Word Embeddings

Word embeddings are lower dimentional dense representation of words. Generally, embeddings are generated using semi supervised learning where the embeddings are learned based on an objective function such as finding the next word, finding the masked word, relevance of two given words. Trained on a huge corpus of public data such as books and wikipedia, word embeddings capture the features of a word in a lower dimentional space. Word embeddings are also useful in finding similarity between two words as similar words will have similar features in their embeddings.

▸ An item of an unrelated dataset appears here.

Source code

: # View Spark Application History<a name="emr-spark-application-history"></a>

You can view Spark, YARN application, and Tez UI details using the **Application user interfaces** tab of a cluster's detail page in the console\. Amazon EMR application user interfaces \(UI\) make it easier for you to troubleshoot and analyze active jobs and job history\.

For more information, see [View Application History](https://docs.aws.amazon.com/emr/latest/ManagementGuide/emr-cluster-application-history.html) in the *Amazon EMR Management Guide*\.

The example code here loads word embedding file into memory. Then it finds analogy between different words based on word embedding

import numpy as np
import annoy as nn
import os

from argparse import Namespace
args = Namespace(
    embedding_folder = r'C:\Users\krkusuk\Downloads\glove.6B',
    embedding_file = r'glove.6B.50d.txt'
)
class PretrainedEmbeddings(object):
    def __init__(self, word_to_index, word_vectors):
        self.word_to_index = word_to_index
        self.word_vectors = word_vectors
        
        self.index_to_word = {v:k for k,v in self.word_to_index.items()}
        
        #nearest neighbour index
        self.index = nn.AnnoyIndex(len(word_vectors[0]), metric = 'euclidean')
        for _,i in self.word_to_index.items():
            self.index.add_item(i, self.word_vectors[i])
        #50 in number of trees. More trees, more precission
        self.index.build(50)
        
    @classmethod
    def from_embedding_file(cls, filepath):
        word_to_index={}
        word_vectors = []
        
        with open(filepath,encoding='UTF8') as f:
            for line in f.readlines():
                cols= line.split(' ')
                word = cols[0]
                embedding = np.array([float(x) for x in cols[1:]])
                word_to_index[word] = len(word_to_index)
                word_vectors.append(embedding)
        return cls(word_to_index, word_vectors)
    
    def get_word_vector(self, word):
        return self.word_vectors[self.word_to_index[word]]
    def get_nearest_neighbout(self, embedding, n =1):
        nn_indices = self.index.get_nns_by_vector(embedding, n)
        return [self.index_to_word[i] for i in nn_indices]

Load word embedding from file

Link to download glove embedding http://nlp.stanford.edu/data/glove.6B.zip

file = os.path.join(args.embedding_folder, args.embedding_file)
embedding = PretrainedEmbeddings.from_embedding_file(file)

Find word analogy

def find_analogy(w1,w2,w3, n):
    #w1-w2 = w3-w4
    #w4 = w3 + w2 -w1
    e1 = embedding.get_word_vector(w1)
    e2 = embedding.get_word_vector(w2)
    e3 = embedding.get_word_vector(w3)
    e4 = e3+e2-e1
    
    nearest_words = embedding.get_nearest_neighbout(e4,n)
    nearest_words = [word for word in nearest_words if word != w3]
    for i in range(len(nearest_words)):
        print('{} > {}:{} :: {}:{}'.format(i+1, w1,w2,w3,nearest_words[i]))
wordsets =[
    ['cat','dog','tiger'],
    ['practical','impractical','freedom'],
    ['love','fight','marriage'],
    ['usa','mexico','india'],
]

for wordset in wordsets:
    print()
    find_analogy(wordset[0],wordset[1],wordset[2], 5)
1 > cat:dog :: tiger:hunt
2 > cat:dog :: tiger:hunting
3 > cat:dog :: tiger:woods
4 > cat:dog :: tiger:horse

1 > practical:impractical :: freedom:declaring
2 > practical:impractical :: freedom:proclaimed
3 > practical:impractical :: freedom:traitor
4 > practical:impractical :: freedom:powerless
5 > practical:impractical :: freedom:traitors

1 > love:fight :: marriage:ruled
2 > love:fight :: marriage:rule
3 > love:fight :: marriage:immunity
4 > love:fight :: marriage:abortion
5 > love:fight :: marriage:civil

1 > usa:mexico :: india:province
2 > usa:mexico :: india:provinces
3 > usa:mexico :: india:indonesia
4 > usa:mexico :: india:thailand
5 > usa:mexico :: india:cambodia